Cost-of-living and inflation
With inflation coming under control, this Budget sensibly includes fewer cost-of-living measures than recent Budgets. Perth’s inflation rate for the year to the March quarter was 2.8 per cent, the highest of all capital cities, but down from 3.4 per cent a year earlier. The Budget projects that inflation will remain at 2.75 per cent in 2025-26 and decline to 2.5 per cent throughout the forward estimates.
Although the rate of inflation has fallen, cost-of-living pressures remain, particularly for lower income households and renters. Addressing housing shortages would be the most effective way to provide cost-of-living relief.
Housing
Housing pressures in the WA community remain acute. The measures in this Budget are inadequate to address the size of the challenge.
A critical issue holding back progress on new home builds in WA, including social housing, is a lack of construction workforce. WA has the longest construction times in the country by some margin and workforce shortages are one of the key drivers of this.
We need to further address weak construction productivity by reducing barriers to firms growing and becoming more efficient, including reducing the high levels of regulation in the home construction sector and addressing complex planning and zoning regulations at local government level.

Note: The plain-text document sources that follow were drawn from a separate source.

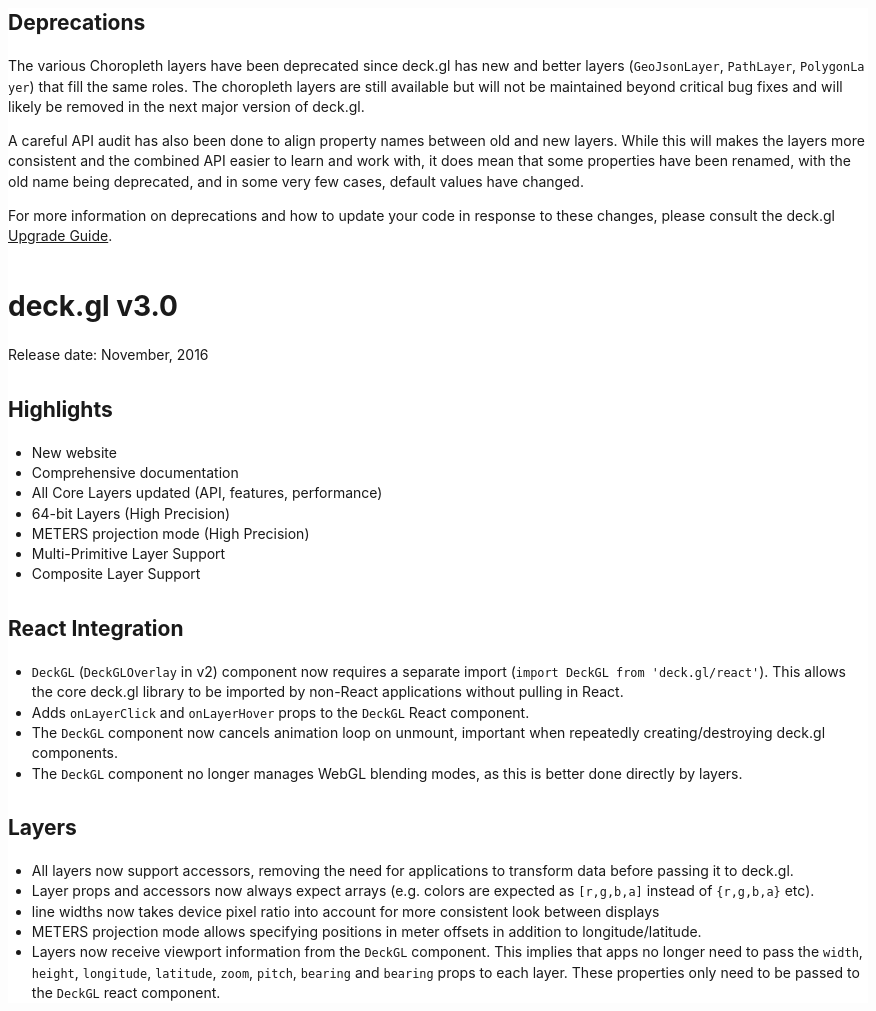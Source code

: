 ## Deprecations

The various Choropleth layers have been deprecated since deck.gl has new and better layers (`GeoJsonLayer`, `PathLayer`, `PolygonLayer`) that fill the same roles. The choropleth layers are still available but will not be maintained beyond critical bug fixes and will likely be removed in the next major version of deck.gl.

A careful API audit has also been done to align property names between old and
new layers. While this will makes the layers more consistent and the combined API easier to learn and work with, it does mean that some properties have been renamed, with the old name being deprecated, and in some very few cases, default values have changed.

For more information on deprecations and how to update your code in response to these changes, please consult the deck.gl [Upgrade Guide](/docs/get-started/upgrade-guide.md).

# deck.gl v3.0

Release date: November, 2016

## Highlights

- New website
- Comprehensive documentation
- All Core Layers updated (API, features, performance)
- 64-bit Layers (High Precision)
- METERS projection mode (High Precision)
- Multi-Primitive Layer Support
- Composite Layer Support

## React Integration

- `DeckGL` (`DeckGLOverlay` in v2) component now requires a separate import (`import DeckGL from 'deck.gl/react'`). This allows the core deck.gl library to be imported by non-React applications without pulling in React.
- Adds `onLayerClick` and `onLayerHover` props to the `DeckGL` React component.
- The `DeckGL` component now cancels animation loop on unmount, important when repeatedly creating/destroying deck.gl components.
- The `DeckGL` component no longer manages WebGL blending modes, as this is better done directly by layers.

## Layers

- All layers now support accessors, removing the need for applications to transform data before passing it to deck.gl.
- Layer props and accessors now always expect arrays (e.g. colors are expected as `[r,g,b,a]` instead of `{r,g,b,a}` etc).
- line widths now takes device pixel ratio into account for more consistent look between displays
- METERS projection mode allows specifying positions in meter offsets in addition to longitude/latitude.
- Layers now receive viewport information from the `DeckGL` component. This implies that apps no longer need to pass the `width`, `height`, `longitude`, `latitude`, `zoom`, `pitch`, `bearing` and `bearing` props to each layer. These properties only need to be passed to the `DeckGL` react component.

The announcement that Keystart will begin offering a loan for modular housing is positive and will hopefully encourage other lenders to do the same. This will help overcome one of the many barriers to more modern methods of construction, which will be crucial to making progress on housing shortages.
Low-income renters need immediate relief, and the extension of the rent relief scheme is a positive move on this front. The Cook Government should also look for other options to assist renters in the private market, such as through the reinstatement of the National Rental Affordability Scheme.
The Budget includes some additional stamp duty relief for first-home buyers, but appetite for stamp duty reform, which would improve the functioning of the housing market over the longer-term, appears to be off the table. This should be reconsidered, particularly given the renewed national conversation around tax reform.
Energy transition
Support for the energy transition is provided through investment in infrastructure, as well as providing support to households to invest in home batteries. New energy transition commitments in this Budget include $584 million for Western Power to progress the Clean Energy Link and $14 million for Horizon Power to undertake network connection work for renewable energy.
Households are supported through the residential battery rebate and no-interest loans, which are expected to help 100,000 households reduce their energy requirements and bills through investment in batteries.
WA’s progress on the path to net zero remains slow. Continued investment will be required to speed it up.
Global economic uncertainty
The Budget highlights the significant levels of global economic uncertainty driven by the Trump Administration’s tariffs and trade policy, and notes the heightened levels of volatility in commodity markets.
WA is unlikely to be directly affected by US tariffs as it exports very little to the US – our primary export to the US is gold. The high levels of uncertainty have increased the gold price recently, providing a win for the WA Budget.
The most likely impact on WA is through reduced economic activity from our trading partners, notably China, if high levels of tariffs are introduced. A downturn in growth in China could flow through to reduced levels of demand for WA products, depending on the response of the Chinese government.
Even without any direct impacts, the extreme volatility and uncertainty globally is likely to moderate global economic growth and flow through to WA in some way. This supports the need for the WA Government to review the timing of infrastructure projects, keep an eye on expenditure growth and expand its efforts to improve diversification.